● TASK:
Output must match the data below exactly from its first line through the line that contains "- :star: [AWS", with no other line.

● DATA EXTRACTS:
+-------+

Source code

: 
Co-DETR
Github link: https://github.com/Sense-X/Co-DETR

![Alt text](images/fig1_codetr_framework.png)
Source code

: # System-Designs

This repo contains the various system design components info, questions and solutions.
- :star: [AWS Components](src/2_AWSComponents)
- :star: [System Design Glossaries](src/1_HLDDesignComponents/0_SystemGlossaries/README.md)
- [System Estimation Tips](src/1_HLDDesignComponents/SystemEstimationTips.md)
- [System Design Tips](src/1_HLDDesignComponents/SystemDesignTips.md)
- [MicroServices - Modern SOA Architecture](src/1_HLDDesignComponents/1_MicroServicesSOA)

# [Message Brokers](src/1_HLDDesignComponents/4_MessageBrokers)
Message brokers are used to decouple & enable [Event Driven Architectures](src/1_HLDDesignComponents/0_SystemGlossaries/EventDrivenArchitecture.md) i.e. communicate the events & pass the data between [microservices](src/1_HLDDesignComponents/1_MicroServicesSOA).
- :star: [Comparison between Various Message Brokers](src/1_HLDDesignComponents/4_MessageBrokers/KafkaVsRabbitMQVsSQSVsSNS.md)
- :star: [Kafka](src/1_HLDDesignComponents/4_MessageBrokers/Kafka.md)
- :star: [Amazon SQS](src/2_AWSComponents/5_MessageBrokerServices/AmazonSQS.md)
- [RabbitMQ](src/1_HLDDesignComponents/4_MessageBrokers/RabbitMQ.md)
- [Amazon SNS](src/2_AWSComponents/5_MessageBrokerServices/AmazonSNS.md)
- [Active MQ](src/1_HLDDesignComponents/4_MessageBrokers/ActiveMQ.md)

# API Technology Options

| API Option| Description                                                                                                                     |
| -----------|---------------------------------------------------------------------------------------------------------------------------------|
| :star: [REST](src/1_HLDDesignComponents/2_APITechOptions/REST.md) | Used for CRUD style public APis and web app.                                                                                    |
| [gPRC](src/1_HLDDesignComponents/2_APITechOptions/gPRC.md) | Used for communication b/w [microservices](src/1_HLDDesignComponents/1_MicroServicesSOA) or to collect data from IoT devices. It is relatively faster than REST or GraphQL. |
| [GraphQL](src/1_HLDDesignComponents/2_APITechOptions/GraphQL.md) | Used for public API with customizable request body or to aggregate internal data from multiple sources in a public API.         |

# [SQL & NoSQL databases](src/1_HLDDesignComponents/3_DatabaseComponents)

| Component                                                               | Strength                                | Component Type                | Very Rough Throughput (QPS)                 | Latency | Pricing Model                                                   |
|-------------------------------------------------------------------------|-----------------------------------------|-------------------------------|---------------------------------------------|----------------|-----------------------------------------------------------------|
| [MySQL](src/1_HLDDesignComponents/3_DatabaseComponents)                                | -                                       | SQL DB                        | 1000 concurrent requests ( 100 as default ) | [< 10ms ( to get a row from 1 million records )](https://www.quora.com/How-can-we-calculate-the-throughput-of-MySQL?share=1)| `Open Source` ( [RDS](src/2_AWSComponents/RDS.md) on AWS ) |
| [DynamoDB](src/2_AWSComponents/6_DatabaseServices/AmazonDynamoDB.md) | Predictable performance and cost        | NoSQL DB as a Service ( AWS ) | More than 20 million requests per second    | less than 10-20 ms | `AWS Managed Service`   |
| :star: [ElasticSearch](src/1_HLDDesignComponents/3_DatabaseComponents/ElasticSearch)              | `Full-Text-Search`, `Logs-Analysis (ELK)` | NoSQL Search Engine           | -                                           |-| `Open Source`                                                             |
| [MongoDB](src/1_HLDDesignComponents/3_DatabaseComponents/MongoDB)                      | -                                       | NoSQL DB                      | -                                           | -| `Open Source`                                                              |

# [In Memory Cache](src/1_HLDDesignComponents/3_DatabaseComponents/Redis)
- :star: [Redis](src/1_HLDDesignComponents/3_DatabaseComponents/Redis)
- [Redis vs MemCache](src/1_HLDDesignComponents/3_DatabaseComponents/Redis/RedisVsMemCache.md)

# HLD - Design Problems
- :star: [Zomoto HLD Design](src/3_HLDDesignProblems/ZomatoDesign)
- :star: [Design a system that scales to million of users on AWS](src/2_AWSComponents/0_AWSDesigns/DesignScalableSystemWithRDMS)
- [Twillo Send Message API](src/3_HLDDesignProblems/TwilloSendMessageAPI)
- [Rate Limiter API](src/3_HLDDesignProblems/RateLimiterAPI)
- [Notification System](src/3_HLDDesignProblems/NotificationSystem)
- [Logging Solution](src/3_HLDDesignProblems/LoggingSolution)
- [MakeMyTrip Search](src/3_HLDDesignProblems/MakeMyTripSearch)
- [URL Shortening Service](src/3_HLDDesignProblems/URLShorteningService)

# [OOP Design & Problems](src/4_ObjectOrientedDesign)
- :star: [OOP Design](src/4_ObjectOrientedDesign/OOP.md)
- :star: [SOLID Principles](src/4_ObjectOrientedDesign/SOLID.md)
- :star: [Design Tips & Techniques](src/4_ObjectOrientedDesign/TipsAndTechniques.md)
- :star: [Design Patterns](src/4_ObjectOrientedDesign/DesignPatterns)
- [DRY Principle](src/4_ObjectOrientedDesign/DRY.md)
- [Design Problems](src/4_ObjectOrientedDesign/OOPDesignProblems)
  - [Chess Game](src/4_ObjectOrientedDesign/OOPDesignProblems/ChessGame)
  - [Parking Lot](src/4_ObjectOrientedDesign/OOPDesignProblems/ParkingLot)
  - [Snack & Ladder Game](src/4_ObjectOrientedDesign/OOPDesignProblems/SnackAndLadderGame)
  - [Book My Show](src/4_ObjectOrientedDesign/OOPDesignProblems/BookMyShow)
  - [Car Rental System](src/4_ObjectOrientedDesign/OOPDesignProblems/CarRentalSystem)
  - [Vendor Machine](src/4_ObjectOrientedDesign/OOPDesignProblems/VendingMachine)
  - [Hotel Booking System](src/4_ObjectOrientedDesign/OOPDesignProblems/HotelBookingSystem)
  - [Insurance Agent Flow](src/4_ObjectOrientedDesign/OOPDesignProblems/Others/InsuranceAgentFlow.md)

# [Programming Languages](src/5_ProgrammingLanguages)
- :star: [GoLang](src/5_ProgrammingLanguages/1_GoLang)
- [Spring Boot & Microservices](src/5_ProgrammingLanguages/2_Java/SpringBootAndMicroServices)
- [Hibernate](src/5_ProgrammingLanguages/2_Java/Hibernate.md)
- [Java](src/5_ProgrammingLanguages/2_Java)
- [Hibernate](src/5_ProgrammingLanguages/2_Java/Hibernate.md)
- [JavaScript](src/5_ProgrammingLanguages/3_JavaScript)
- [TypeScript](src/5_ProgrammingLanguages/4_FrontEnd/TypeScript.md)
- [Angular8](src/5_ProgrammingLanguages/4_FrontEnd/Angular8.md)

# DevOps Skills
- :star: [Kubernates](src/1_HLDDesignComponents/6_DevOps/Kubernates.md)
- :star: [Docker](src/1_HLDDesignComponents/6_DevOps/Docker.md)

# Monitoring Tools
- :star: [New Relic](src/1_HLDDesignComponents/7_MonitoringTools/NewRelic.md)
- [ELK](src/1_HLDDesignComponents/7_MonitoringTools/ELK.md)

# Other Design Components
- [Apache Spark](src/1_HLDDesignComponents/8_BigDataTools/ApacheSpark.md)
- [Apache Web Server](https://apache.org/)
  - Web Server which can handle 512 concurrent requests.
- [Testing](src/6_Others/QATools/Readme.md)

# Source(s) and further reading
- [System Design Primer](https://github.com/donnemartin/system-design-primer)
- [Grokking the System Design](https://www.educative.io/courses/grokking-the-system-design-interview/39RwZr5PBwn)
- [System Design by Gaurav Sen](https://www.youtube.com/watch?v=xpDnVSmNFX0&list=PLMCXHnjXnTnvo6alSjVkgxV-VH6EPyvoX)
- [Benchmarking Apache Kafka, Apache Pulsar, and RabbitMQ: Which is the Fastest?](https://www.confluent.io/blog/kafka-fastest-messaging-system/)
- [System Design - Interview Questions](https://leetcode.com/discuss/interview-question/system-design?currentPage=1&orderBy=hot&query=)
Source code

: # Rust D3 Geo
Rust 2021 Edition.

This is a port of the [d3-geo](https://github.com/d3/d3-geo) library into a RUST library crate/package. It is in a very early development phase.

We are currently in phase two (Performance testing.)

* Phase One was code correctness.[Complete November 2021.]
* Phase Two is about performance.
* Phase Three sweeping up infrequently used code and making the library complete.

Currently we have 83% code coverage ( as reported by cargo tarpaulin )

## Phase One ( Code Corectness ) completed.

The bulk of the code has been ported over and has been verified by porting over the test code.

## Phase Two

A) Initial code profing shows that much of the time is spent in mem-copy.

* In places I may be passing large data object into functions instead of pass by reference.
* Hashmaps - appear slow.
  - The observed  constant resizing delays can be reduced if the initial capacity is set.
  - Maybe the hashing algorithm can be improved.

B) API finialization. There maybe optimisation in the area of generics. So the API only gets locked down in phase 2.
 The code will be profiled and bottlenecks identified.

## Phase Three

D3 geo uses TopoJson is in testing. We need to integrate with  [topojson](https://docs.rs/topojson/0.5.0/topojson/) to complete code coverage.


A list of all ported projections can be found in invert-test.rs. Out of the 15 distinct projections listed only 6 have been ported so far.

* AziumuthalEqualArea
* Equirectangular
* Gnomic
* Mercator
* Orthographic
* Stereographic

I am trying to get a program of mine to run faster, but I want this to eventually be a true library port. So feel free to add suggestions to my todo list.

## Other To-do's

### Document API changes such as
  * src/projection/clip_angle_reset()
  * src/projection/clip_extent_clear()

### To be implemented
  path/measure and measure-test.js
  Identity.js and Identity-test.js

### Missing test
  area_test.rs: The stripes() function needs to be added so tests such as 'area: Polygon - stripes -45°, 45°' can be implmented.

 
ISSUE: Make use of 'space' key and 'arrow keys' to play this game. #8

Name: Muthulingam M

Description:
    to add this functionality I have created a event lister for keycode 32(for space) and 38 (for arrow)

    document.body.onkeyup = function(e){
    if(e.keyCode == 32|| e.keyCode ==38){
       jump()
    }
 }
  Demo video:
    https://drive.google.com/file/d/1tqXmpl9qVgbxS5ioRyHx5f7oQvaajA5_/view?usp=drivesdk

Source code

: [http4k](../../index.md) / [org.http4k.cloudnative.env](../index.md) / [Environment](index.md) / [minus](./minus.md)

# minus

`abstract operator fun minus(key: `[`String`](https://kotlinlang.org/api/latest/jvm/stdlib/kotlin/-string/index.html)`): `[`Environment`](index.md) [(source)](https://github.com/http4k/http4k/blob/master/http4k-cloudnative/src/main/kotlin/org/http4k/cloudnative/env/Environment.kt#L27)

+-------+

● SOLUTION FOR THIS EXERCISE:
Source code

: 
Co-DETR
Github link: https://github.com/Sense-X/Co-DETR

![Alt text](images/fig1_codetr_framework.png)
Source code

: # System-Designs

This repo contains the various system design components info, questions and solutions.
- :star: [AWS Components](src/2_AWSComponents)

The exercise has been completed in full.